Re: [PATCH] ghes: Track number of recovered hardware errors

Mauro Carvalho Chehab <mchehab+huawei@xxxxxxxxxx> · Wed, 16 Jul 2025 08:30:26 +0200

Em Wed, 16 Jul 2025 10:05:27 +0800
Shuai Xue <xueshuai@xxxxxxxxxxxxxxxxx> escreveu:

> 在 2025/7/15 23:09, Borislav Petkov 写道:
> > On Tue, Jul 15, 2025 at 09:46:03PM +0800, Shuai Xue wrote:  
> >> For the purpose of counting, how about using the cmdline of rasdaemon?  
> > 
> > That would mean you have to run rasdaemon on those machines before they
> > explode and then carve out the rasdaemon db from the coredump (this is
> > post-mortem analysis).  
> 
> Rasdaemon is a userspace tool that will collect all hardware error 
> events reported by the Linux Kernel from several sources (EDAC, MCE, 
> PCI, ...) into one common framework. And it has been a standard tools
> in Alibaba.

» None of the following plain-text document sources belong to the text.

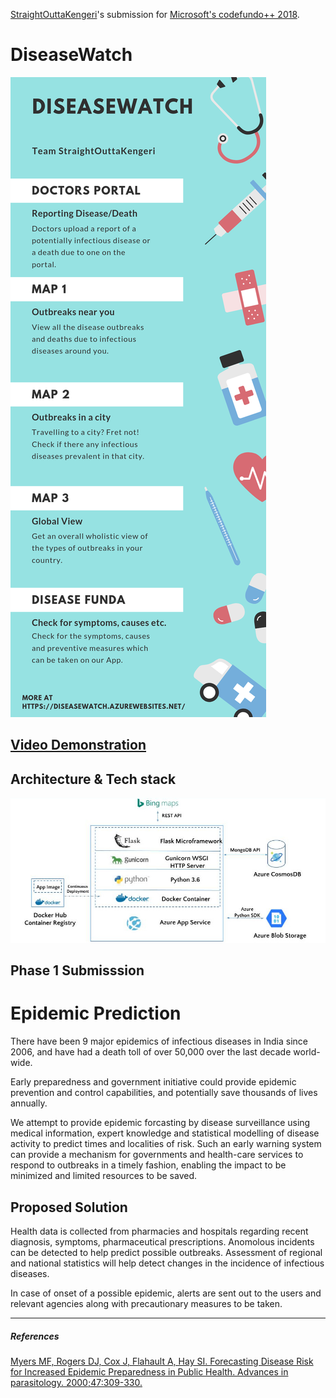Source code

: [StraightOuttaKengeri](https://twitter.com/SoKengeri)'s submission for [Microsoft's codefundo++ 2018](http://www.codefundo.io/).

# DiseaseWatch 
![Infographic](https://github.com/aravindbs/cfdpp2018/blob/master/docs/img/infographic.png)
## [Video Demonstration](https://youtu.be/xOkbK5FE-44)

## Architecture & Tech stack 
![Architecure](https://github.com/aravindbs/cfdpp2018/blob/master/docs/img/architecture.jpg)

Phase 1 Submisssion
--- 
# Epidemic Prediction

There have been 9 major epidemics of infectious diseases in India since 2006, and have had a death toll of over 50,000 over the last decade world-
wide.

Early preparedness and government initiative could provide epidemic prevention and control capabilities, and potentially save thousands of lives annually.

We attempt to provide epidemic forcasting by disease surveillance using medical information, expert knowledge and statistical modelling of disease activity to predict times and localities of risk. Such an early warning system can provide a mechanism for governments and health-care services to respond to outbreaks in a timely fashion, enabling the impact to be minimized and limited resources to be saved.

## Proposed Solution 

Health data is collected from pharmacies and hospitals regarding recent diagnosis, symptoms, pharmaceutical prescriptions. Anomolous incidents can be detected to help predict possible outbreaks.
Assessment of regional and national statistics will help detect changes in the incidence of infectious diseases.

In case of onset of a possible epidemic, alerts are sent out to the users and relevant agencies along with precautionary measures to be taken.

---

 ##### References
[Myers MF, Rogers DJ, Cox J, Flahault A, Hay SI. Forecasting Disease Risk for Increased Epidemic Preparedness in Public Health. Advances in parasitology. 2000;47:309-330.](https://www.ncbi.nlm.nih.gov/pmc/articles/PMC3196833/)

As far as I know, twitter also use Rasdaemon in its production.

There are several others using rasdaemon, afaikt. It was originally
implemented due to a demand from supercomputer customers with thousands
of nodes in US, and have been shipped on major distros for quite a while.

> 
> > 
> > I would love for rasdaemon to log over the network and then other tools can
> > query those centralized logs but that has its own challenges...
> >   
> 
> I also prefer collecting rasdaemon data in a centralized data center, as 
> this is more beneficial for using big data analytics to analyze and 
> predict errors. At the same time, the centralized side also uses 
> rasdaemon logs as one of the references for machine operations and 
> maintenance.
> 
> As for rasdaemon itself, it is just a single-node event collector and 
> database, although it does also print logs. In practice, we use SLS [1] 
> to collect rasdaemon text logs from individual nodes and parse them on 
> the central side.

Well, rasdaemon already uses SQL commands to store on its SQLite database.

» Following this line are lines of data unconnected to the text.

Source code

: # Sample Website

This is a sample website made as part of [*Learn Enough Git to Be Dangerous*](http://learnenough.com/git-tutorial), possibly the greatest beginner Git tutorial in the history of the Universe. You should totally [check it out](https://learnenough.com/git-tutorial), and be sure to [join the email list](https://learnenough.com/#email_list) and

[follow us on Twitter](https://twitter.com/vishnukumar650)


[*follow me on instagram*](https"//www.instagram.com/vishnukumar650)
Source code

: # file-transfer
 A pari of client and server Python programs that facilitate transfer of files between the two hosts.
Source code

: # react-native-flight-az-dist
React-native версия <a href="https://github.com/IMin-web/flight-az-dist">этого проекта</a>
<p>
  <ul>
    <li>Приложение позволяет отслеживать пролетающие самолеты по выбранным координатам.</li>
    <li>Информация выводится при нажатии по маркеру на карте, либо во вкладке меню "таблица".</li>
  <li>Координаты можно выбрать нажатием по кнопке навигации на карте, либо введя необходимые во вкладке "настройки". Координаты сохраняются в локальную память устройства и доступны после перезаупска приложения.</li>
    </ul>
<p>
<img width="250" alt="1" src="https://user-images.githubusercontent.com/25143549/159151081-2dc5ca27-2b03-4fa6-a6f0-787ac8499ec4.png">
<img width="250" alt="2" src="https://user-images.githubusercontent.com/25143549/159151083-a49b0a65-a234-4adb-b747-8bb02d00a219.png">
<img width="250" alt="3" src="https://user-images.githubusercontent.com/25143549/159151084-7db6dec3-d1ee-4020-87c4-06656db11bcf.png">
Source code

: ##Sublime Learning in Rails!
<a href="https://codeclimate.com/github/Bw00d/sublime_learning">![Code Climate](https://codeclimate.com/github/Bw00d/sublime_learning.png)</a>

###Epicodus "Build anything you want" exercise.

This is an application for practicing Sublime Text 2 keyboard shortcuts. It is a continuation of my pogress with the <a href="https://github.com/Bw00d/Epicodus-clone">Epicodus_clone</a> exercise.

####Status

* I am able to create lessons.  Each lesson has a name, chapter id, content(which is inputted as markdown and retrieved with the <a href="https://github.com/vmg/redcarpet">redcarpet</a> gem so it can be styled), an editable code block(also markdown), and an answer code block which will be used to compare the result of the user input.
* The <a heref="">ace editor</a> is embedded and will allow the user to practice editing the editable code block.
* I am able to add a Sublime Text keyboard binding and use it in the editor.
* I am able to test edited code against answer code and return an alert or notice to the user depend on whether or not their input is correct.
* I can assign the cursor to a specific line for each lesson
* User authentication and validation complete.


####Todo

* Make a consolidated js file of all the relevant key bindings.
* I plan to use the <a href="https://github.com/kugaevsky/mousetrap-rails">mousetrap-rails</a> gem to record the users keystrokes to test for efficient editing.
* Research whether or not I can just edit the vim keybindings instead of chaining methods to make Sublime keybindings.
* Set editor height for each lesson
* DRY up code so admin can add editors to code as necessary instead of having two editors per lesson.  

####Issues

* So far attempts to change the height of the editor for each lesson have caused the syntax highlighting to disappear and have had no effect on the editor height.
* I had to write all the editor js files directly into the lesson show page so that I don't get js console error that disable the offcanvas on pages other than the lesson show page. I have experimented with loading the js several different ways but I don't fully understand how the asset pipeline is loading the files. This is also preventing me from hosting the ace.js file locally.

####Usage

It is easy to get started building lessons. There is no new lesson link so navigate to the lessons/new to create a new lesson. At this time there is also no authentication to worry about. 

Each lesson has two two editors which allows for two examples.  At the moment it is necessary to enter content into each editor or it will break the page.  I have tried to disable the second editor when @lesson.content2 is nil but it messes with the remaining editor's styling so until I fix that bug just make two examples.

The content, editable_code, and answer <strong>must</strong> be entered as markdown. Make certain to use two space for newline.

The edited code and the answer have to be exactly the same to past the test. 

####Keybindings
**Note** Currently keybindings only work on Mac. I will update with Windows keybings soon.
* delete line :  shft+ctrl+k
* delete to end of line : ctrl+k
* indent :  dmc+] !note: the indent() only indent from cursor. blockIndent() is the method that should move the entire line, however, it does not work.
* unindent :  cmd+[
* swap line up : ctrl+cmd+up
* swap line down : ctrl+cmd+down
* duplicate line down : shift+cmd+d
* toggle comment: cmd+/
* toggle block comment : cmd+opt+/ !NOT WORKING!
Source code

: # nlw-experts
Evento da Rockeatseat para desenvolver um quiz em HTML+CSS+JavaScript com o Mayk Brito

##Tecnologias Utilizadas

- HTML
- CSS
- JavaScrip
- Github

It shouldn't be hard to add a patch series to optionally use a centralized
database directly. My only concern is that delivering logs to an external
database on a machine that has hardware errors can be problematic and
eventually end losing events.

Also, supporting different databases can be problematic due to the
libraries they require. Last time I wrote a code to write to an Oracle
DB (a life-long time ago), the number of the libraries that were required
were huge. Also, changing the order with "-l" caused ld to not find the
right objects. It was messy. Ok, supporting MySQL and PostgreSQL is not
that hard.

Perhaps a good compromise would be to add a logic there to open a local
socket or a tcp socket with a logger daemon, sending the events asynchronously
after storing locally at SQLite. Then, write a Python script using SQLAlchemy. 
This way, we gain for free support for several different databases.

Thanks,
Mauro